Textured piezoelectric ceramics with reduced grain size for high-frequency transducer applications

Sharper Sound for Clearer Pictures

Ultrasound scans are a mainstay of modern medicine, letting doctors see inside the body in real time without surgery or radiation. To reveal ever finer details—tiny blood vessels, early-stage tumors, or delicate eye structures—ultrasound devices must operate at higher and higher frequencies. But the heart of each probe is a special “smart” ceramic that converts electricity into sound and back again, and these materials tend to lose much of their performance when made thin enough for very high frequencies. This study shows how carefully shrinking the internal grain structure of a leading piezoelectric ceramic can preserve its strength even in ultrathin layers, paving the way for sharper, more compact ultrasound tools.

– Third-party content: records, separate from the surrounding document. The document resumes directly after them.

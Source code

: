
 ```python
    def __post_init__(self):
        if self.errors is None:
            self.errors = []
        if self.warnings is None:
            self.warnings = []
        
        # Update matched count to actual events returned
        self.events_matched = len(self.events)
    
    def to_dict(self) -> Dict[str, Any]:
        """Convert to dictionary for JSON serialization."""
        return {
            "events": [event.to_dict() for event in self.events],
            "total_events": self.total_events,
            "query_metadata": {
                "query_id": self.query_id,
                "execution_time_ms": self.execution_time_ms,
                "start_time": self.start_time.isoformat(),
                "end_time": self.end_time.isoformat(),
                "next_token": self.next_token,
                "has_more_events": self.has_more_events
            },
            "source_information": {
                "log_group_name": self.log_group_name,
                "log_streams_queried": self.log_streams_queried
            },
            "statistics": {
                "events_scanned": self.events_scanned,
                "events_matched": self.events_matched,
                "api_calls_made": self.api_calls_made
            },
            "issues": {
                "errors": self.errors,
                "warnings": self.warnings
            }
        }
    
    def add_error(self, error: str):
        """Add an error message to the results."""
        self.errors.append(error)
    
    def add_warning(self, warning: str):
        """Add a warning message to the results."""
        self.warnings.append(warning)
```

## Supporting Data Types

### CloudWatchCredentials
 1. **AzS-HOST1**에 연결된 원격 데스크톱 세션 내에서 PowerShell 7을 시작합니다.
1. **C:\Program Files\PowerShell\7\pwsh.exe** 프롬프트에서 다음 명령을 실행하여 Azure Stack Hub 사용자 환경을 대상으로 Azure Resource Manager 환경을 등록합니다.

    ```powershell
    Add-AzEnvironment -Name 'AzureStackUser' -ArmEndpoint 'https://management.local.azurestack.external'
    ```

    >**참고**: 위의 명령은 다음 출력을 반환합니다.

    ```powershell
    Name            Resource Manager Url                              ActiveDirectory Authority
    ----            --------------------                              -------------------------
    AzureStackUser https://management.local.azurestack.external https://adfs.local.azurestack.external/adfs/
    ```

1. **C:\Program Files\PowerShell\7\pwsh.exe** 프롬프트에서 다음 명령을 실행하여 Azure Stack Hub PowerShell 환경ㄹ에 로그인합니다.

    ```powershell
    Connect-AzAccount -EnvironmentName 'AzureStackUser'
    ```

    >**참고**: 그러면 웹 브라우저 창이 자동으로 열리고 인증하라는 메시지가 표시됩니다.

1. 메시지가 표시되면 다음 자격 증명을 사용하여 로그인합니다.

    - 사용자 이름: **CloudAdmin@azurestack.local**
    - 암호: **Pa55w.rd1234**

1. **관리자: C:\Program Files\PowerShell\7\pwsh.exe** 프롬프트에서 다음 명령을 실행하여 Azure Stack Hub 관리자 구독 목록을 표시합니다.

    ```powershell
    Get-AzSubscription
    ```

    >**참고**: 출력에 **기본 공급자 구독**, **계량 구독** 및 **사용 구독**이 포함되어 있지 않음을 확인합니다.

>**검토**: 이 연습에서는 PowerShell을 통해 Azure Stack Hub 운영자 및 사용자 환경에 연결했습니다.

Why the Building Blocks Inside Matter

The ceramics used in ultrasound probes are piezoelectric: when squeezed they generate electricity, and when voltage is applied they change shape. For high-frequency imaging—above about 20 megahertz—the active ceramic layer in a transducer must be thinner than a human hair. Conventional “textured” ceramics, engineered so many tiny crystals point in the same direction, can rival expensive single crystals in performance while being far cheaper to make. However, their grains are usually quite large, tens of micrometers across. As the ceramic is ground down to high-frequency thicknesses, damaged surface layers and built-in stresses begin to occupy a sizable fraction of each grain, making it harder for internal regions to flip and rotate their electric polarization. The result is a sharp drop in the material’s ability to convert between sound and electricity, a problem known as the thickness scaling effect.

Making Smaller, Better Aligned Grains

The researchers tackled this problem by redesigning the ceramic from the bottom up. They focused on a high-performance material known as PMN–PT, widely used in advanced ultrasound devices. To control how grains grow and orient, they used tiny plate-like particles of barium titanate as templates. A modified “topochemical” process, carried out in molten salt at carefully reduced temperature and duration, produced templates only about 2.7 micrometers long—less than half the usual size. When these smaller templates were mixed into PMN–PT powder and formed into ceramics, the resulting textured grains averaged about 7.8 micrometers across, more than 50% smaller than in comparable textured materials. Crucially, the grains still lined up extremely well along a preferred direction, giving the ceramic a single-crystal-like character.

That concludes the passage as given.